The problem with Haswell K-chips (especially retails) is that IMC capable of running PSC at 1333+ 8-12-8-28 on air even at Pentium core/cache speeds is ridicilously difficult to find.
Another problem with result reliability are the frequency-dependant voltage holes with PSC at 1333 and onwards. For example, you can have a kit capable of doing certain settings at 1.78-1.79 all day long, 1.80-1.84 will fail first loop for no apparent reason, 1.85+ will work fine again. When you're on air binning mems, you're usually not in a hurry so you can figure such things out. But when you're pushing other components and just want stable RAM clocks, this might indeed be a big nuisance.

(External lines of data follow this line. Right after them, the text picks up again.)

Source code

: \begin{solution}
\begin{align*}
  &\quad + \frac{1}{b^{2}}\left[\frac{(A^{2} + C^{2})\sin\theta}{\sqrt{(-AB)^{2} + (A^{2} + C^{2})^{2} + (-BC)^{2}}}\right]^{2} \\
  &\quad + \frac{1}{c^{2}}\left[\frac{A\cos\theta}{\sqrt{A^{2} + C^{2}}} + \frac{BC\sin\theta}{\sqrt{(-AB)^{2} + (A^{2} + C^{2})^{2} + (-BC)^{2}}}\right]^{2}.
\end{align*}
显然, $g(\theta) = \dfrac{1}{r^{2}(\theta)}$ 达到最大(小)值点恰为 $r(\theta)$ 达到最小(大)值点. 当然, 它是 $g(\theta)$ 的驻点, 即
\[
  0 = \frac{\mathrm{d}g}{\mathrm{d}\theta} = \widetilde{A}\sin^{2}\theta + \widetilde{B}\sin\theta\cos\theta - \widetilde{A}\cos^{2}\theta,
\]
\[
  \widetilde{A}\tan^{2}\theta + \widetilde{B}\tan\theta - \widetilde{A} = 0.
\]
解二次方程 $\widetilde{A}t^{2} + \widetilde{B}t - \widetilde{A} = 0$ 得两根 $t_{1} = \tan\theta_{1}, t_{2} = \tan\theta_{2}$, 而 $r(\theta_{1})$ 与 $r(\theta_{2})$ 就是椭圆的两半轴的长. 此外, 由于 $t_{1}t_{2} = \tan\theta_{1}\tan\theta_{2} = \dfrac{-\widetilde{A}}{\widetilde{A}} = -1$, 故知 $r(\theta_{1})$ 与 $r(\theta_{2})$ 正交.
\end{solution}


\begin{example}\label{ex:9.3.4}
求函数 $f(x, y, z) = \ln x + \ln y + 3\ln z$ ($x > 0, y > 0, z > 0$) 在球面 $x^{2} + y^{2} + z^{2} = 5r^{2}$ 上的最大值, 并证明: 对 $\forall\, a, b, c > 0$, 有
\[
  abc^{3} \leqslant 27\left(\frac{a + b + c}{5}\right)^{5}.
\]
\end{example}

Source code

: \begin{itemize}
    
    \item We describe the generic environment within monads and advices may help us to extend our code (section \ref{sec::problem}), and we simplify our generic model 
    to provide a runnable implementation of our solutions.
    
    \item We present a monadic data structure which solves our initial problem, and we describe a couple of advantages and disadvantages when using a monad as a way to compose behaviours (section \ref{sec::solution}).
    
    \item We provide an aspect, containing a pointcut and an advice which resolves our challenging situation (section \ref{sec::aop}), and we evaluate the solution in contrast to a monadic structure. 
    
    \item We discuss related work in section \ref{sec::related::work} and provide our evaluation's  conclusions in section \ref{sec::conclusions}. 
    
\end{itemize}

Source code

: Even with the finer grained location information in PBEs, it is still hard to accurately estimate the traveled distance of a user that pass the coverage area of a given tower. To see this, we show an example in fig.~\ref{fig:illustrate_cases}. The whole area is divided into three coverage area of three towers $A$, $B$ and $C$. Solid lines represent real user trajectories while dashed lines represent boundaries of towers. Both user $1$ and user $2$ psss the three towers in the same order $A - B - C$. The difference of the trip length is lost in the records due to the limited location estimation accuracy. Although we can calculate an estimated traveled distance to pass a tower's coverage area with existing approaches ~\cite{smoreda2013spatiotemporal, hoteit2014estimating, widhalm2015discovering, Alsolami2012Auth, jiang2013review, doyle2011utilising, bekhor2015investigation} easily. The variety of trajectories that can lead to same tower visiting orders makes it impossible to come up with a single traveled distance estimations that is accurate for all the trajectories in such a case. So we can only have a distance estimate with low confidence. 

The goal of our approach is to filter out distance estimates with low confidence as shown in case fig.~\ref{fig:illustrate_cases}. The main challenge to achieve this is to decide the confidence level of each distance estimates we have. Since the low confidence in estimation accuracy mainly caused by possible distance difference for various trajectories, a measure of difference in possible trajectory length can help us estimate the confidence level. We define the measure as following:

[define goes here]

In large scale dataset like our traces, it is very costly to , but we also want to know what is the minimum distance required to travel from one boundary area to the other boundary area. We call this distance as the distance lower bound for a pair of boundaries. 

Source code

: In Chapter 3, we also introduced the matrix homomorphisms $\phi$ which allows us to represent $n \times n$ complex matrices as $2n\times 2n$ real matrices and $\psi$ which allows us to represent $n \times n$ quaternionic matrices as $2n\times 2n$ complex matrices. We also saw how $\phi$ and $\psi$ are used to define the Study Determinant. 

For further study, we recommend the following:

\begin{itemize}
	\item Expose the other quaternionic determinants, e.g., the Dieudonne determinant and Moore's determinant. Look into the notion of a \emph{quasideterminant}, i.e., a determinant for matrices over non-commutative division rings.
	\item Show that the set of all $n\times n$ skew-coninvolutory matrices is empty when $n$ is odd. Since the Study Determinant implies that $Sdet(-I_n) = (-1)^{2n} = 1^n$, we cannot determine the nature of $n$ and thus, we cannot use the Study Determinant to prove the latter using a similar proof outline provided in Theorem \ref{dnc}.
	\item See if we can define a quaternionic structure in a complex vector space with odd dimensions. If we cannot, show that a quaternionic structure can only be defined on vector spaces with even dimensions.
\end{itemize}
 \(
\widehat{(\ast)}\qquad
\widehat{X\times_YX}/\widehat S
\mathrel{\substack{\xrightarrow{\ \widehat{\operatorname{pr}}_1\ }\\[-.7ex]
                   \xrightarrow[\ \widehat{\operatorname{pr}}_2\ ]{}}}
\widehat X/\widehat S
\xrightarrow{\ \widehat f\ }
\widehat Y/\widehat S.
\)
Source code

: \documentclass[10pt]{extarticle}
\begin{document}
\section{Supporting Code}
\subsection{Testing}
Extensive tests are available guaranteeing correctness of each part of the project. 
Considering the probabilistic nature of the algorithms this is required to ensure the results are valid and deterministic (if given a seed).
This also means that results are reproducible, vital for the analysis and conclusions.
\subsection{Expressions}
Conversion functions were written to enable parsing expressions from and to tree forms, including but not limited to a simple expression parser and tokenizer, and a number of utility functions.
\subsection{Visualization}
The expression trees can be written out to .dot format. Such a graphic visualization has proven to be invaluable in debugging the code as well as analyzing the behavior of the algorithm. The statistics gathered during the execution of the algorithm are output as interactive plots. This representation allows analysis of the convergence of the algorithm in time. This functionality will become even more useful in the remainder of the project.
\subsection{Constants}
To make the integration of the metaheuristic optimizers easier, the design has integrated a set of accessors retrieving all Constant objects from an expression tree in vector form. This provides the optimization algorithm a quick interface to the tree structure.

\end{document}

In general, I think that PSC (and may be also some BBSE) are the only ICs running which at high speeds (1333+) with high-clocked i7 is noticeably harder than with low-clocked Pentium. So yes, low-clocked results might be misleading in a way but if you take that into account, you can still make a decent judgement on kit quality rather than shelling out hundreds of dollars/euros on forums/ebay for kits without a single listed result.
What comes to the other ICs - from what I've experienced so far on different kinds of Samsung and Hynix, you get a bigger voltage difference going from board to board than from going from Pentium to a 5GHz i7.